Work to be completed: Give the data below again exactly as it stands. Omit the pictures.

Saved data entries:

********************

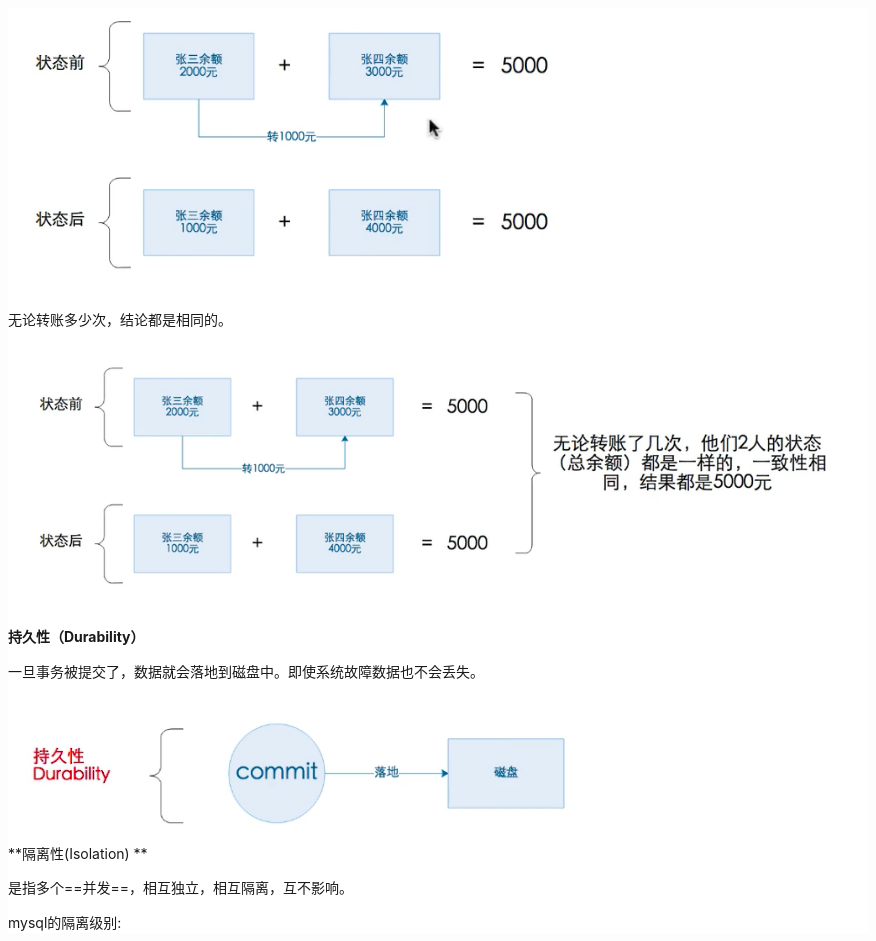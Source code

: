 ![image-20191121112458351](assets/image-20191121112458351.png)

无论转账多少次，结论都是相同的。

![image-20191121112539236](assets/image-20191121112539236.png)



**持久性（Durability）**

 一旦事务被提交了，数据就会落地到磁盘中。即使系统故障数据也不会丢失。

![image-20191121112703800](assets/image-20191121112703800.png)



**隔离性(Isolation) **

是指多个==并发==，相互独立，相互隔离，互不影响。

mysql的隔离级别:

********************

Task solution:
Source code

: ![image-20191121112458351](assets/image-20191121112458351.png)

无论转账多少次，结论都是相同的。

![image-20191121112539236](assets/image-20191121112539236.png)



**持久性（Durability）**

 一旦事务被提交了，数据就会落地到磁盘中。即使系统故障数据也不会丢失。

![image-20191121112703800](assets/image-20191121112703800.png)



**隔离性(Isolation) **

是指多个==并发==，相互独立，相互隔离，互不影响。

mysql的隔离级别:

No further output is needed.